• Work to complete
The result should be every line in the data below that carries the string "Teoria".

Plain-text document sources
BEGIN
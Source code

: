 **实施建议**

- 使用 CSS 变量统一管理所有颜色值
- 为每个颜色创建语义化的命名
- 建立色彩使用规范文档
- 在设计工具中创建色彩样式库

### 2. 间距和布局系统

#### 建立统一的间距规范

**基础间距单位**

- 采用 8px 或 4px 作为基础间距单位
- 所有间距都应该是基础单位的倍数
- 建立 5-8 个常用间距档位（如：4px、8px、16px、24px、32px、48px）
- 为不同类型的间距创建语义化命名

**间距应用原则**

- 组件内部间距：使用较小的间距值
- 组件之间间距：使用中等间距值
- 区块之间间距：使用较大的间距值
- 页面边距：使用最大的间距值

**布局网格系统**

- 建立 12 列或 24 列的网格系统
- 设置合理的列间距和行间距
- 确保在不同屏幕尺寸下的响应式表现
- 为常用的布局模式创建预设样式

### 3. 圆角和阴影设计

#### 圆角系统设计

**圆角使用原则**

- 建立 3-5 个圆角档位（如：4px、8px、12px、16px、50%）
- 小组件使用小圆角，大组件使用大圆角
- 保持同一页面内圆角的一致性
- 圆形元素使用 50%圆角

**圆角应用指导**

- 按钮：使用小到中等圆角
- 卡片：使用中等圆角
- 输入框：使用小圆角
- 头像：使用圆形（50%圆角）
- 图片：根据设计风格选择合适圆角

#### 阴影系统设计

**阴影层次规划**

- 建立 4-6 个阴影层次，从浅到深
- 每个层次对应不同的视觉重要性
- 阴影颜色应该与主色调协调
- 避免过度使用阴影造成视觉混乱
END
BEGIN
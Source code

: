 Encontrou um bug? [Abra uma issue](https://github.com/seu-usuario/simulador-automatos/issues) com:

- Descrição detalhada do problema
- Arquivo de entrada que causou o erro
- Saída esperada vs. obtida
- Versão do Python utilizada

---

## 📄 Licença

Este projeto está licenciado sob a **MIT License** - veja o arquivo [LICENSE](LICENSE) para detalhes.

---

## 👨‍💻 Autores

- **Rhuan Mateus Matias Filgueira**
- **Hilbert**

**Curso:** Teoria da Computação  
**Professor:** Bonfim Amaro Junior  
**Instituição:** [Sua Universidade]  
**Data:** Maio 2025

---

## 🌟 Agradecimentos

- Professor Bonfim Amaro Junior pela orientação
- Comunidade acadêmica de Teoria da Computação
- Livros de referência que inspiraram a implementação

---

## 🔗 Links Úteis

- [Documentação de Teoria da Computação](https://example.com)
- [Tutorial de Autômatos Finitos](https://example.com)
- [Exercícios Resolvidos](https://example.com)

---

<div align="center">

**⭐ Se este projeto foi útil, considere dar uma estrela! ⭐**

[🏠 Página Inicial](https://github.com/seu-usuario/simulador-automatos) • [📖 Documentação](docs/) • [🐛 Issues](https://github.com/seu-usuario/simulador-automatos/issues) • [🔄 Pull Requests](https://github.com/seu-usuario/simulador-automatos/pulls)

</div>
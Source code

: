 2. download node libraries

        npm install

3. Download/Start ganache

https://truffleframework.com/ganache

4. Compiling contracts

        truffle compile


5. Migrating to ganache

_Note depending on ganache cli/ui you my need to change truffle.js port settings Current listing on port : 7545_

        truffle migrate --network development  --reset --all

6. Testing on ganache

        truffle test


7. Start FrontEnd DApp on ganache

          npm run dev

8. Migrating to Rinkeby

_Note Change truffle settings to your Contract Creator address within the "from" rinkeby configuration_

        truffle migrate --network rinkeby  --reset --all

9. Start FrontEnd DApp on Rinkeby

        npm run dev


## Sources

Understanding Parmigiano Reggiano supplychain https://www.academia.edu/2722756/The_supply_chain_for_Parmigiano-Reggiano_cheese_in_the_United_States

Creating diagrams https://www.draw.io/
END
• Written response
**Curso:** Teoria da Computação  
- Comunidade acadêmica de Teoria da Computação
- [Documentação de Teoria da Computação](https://example.com)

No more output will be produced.